July 2020 gave Dubai hotels a much-needed boost, with the emirate reopening for international guests. Hospitality groups operating across the emirate saw a growth in bookings soon after the news was announced, with many suddenly becoming optimistic for the rest of 2020.
However, according to valuation consultancy Cavendish Maxwell, Q3 2020 will still be a very difficult period for the industry.
As of June 2020, 16 percent of the UAE’s hotels tracked by Cavendish Maxwell had either closed or operated at minimum capacity. On a room basis, 27 percent had closed in Dubai vs eight percent in Abu Dhabi.
In the same month, Dubai’s RevPAR crashed by 73.5 percent compared to June 2019, with Abu Dhabi’s falling by 13.6 percent. Abu Dhabi’s resort industry in particular saw RevPAR fall by 48 percent, while Ras Al Khaimah and Fujairah stood at -32 percent and -42 percent respectively.

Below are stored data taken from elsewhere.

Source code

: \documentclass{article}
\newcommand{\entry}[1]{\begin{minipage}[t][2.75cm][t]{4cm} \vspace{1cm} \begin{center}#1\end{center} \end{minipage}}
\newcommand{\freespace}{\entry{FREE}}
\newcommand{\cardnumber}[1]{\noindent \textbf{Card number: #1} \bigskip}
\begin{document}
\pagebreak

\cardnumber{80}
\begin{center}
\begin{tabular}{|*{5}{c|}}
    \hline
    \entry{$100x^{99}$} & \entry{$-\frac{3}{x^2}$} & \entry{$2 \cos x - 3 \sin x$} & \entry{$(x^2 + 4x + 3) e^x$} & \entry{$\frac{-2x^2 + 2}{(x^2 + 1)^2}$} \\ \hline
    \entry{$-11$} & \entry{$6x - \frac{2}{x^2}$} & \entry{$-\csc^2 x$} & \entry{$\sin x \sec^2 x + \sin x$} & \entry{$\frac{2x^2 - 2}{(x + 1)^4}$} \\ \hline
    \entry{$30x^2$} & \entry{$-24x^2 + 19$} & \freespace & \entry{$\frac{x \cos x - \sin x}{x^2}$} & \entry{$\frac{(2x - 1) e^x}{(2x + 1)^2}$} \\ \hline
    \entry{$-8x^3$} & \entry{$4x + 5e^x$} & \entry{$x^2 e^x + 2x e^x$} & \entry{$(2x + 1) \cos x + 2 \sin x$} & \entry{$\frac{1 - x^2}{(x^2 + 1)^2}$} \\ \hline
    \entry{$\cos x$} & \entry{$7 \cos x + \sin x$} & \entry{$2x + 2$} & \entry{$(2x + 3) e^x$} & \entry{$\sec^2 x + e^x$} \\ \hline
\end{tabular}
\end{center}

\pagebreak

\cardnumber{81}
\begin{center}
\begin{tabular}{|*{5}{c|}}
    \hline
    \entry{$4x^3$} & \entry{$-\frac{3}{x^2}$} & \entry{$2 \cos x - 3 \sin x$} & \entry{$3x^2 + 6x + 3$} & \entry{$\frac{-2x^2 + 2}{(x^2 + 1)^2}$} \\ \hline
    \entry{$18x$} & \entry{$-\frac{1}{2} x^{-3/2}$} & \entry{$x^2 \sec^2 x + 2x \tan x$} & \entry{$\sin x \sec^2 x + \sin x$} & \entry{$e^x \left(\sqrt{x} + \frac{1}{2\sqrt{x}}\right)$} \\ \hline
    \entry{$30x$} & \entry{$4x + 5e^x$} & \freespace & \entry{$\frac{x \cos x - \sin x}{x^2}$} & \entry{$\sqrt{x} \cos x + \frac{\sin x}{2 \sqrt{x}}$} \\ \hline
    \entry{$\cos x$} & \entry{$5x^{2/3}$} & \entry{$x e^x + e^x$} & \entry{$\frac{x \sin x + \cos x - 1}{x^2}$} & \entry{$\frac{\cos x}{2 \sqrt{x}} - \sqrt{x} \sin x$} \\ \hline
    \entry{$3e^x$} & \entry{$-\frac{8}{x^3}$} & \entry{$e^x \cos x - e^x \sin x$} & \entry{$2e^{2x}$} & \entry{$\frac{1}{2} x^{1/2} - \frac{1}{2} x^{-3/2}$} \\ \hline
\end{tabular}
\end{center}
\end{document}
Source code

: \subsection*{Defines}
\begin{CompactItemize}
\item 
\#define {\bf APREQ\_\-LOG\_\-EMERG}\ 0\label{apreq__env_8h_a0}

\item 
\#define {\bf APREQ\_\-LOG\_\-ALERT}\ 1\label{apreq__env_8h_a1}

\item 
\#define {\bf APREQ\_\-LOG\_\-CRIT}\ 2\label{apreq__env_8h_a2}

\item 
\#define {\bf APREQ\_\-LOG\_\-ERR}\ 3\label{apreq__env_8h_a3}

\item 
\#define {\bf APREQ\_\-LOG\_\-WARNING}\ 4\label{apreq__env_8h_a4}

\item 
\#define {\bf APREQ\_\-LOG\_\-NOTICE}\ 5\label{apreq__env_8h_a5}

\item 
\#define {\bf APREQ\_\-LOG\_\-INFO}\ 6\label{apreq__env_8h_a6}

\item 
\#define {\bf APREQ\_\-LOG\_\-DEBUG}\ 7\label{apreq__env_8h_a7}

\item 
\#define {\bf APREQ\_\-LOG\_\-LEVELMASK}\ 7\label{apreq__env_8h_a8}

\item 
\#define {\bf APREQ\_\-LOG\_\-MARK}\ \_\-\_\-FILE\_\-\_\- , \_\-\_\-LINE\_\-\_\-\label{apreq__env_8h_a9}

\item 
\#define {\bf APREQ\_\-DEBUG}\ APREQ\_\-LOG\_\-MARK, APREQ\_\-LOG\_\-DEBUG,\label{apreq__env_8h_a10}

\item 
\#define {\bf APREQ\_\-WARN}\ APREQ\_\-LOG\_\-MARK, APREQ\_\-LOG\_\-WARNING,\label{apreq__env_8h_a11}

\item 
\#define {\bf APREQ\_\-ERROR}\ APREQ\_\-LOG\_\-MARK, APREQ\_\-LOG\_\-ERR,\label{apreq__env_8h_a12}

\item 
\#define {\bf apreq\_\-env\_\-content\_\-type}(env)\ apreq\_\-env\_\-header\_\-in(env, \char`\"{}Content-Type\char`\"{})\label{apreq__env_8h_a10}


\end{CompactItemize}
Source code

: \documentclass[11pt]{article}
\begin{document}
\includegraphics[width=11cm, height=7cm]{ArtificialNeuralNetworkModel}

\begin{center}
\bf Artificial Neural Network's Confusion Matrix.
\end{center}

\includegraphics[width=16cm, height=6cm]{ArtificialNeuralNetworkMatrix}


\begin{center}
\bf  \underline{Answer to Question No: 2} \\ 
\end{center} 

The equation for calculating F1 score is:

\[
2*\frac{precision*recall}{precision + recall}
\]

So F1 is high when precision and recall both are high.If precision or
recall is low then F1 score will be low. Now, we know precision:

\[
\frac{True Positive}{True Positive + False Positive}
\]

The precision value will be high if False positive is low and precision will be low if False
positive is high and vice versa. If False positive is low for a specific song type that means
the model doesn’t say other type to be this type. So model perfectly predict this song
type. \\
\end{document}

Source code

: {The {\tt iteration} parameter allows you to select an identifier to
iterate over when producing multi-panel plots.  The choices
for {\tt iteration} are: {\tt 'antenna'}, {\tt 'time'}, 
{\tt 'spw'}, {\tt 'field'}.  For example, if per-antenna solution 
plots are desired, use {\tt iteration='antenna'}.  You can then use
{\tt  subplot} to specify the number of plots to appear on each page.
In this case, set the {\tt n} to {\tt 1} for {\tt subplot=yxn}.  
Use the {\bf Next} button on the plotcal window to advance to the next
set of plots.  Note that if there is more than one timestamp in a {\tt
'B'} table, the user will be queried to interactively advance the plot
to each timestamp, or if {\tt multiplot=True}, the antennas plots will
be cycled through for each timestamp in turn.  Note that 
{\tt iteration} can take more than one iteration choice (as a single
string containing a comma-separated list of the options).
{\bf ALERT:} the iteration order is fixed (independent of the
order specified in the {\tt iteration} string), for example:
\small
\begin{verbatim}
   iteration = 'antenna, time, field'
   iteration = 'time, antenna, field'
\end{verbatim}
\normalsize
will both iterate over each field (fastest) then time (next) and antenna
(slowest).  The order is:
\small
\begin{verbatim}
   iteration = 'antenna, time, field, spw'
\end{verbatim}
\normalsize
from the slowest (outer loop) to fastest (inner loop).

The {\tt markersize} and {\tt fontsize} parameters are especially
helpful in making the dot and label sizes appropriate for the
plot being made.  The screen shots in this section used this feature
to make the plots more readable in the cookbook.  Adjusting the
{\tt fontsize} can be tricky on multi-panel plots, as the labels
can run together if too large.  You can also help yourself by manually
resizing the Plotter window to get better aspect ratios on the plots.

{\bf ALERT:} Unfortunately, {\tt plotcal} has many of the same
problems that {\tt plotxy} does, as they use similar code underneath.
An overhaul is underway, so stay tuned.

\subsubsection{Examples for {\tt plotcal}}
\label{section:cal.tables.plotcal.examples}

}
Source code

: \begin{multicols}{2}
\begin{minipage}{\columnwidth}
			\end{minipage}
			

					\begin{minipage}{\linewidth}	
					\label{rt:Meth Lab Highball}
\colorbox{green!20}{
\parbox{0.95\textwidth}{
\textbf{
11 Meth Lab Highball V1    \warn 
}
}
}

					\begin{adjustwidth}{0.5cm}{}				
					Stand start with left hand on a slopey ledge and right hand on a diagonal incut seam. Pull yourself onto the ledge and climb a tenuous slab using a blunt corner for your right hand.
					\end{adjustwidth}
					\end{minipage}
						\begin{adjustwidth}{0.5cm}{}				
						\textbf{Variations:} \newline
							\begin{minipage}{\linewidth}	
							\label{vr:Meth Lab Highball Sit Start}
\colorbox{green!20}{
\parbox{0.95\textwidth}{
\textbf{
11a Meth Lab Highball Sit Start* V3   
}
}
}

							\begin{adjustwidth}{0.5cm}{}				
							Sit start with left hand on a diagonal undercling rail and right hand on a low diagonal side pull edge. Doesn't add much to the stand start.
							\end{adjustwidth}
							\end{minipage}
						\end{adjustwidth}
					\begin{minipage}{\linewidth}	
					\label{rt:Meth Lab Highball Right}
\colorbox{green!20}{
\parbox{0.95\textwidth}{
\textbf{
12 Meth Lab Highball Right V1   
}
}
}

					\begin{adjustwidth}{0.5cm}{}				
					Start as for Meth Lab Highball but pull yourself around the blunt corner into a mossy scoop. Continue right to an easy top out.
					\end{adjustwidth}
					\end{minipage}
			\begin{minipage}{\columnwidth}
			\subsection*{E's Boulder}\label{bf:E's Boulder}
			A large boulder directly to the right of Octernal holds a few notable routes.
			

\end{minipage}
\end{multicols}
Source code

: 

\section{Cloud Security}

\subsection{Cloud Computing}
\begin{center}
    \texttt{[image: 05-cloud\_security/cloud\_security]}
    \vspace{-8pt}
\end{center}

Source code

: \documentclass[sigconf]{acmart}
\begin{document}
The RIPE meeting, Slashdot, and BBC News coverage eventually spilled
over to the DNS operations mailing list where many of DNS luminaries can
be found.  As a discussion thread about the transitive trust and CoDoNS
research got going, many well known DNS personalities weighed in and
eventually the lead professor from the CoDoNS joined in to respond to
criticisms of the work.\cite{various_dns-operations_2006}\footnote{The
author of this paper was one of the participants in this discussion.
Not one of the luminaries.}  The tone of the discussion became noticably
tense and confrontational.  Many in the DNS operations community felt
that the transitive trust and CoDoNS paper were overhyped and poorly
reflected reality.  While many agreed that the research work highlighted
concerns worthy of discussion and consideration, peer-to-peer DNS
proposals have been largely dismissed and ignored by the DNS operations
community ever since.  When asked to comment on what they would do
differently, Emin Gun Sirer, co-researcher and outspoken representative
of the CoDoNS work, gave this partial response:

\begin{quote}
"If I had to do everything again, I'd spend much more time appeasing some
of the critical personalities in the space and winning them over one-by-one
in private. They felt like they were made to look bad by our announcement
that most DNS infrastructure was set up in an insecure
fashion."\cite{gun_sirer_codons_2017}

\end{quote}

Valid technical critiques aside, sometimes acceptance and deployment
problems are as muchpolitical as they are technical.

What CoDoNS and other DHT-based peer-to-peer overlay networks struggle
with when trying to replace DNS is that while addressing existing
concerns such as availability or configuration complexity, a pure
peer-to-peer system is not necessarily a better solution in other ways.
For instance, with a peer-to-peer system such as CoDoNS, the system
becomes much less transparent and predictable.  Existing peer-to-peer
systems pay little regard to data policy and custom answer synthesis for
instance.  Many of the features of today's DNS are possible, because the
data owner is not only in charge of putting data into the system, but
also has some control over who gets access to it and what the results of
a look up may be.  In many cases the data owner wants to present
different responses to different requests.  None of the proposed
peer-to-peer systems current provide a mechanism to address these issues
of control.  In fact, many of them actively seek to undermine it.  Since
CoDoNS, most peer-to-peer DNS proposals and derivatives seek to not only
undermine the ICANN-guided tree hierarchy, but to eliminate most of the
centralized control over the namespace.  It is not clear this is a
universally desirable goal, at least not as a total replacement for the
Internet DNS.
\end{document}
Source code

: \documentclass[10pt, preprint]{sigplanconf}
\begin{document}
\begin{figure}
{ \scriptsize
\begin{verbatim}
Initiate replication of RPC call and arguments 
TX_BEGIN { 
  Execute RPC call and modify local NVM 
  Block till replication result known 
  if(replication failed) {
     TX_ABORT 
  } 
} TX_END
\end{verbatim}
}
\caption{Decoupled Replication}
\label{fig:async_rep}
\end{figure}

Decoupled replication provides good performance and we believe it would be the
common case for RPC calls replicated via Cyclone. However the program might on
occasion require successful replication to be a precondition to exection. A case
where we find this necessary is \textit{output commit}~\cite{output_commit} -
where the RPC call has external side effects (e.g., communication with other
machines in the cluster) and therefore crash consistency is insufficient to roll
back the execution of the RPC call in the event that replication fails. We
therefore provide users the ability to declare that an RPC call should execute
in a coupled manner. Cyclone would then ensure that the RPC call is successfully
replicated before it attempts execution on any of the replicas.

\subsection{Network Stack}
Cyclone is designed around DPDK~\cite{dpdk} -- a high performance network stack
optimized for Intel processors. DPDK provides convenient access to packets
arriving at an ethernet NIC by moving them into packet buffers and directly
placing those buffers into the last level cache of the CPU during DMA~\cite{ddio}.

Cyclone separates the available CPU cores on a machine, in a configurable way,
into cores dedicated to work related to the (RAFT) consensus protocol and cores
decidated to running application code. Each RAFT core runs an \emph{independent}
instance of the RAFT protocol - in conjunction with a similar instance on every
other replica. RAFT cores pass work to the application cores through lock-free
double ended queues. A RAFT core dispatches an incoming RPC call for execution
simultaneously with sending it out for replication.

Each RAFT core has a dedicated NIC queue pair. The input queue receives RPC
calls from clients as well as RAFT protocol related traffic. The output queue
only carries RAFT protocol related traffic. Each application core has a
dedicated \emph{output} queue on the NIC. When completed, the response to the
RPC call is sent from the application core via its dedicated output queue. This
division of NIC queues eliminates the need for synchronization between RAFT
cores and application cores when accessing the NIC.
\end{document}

Q3 2020 is thought to see RevPAR decline by 65 percent for Dubai and 42 percent for Abu Dhabi’s resort sector. The UAE capital’s hotel sector could do slightly better, with RevPAR only thought to drop by 17 percent. RAK and Fujairah meanwhile are forecast to decline by 36 percent and 43 percent when compared to Q3 2019 performance.
Cavendish Maxwell’s research suggests that a typical UAE hotel needs to maintain around 40 percent occupancy to break even.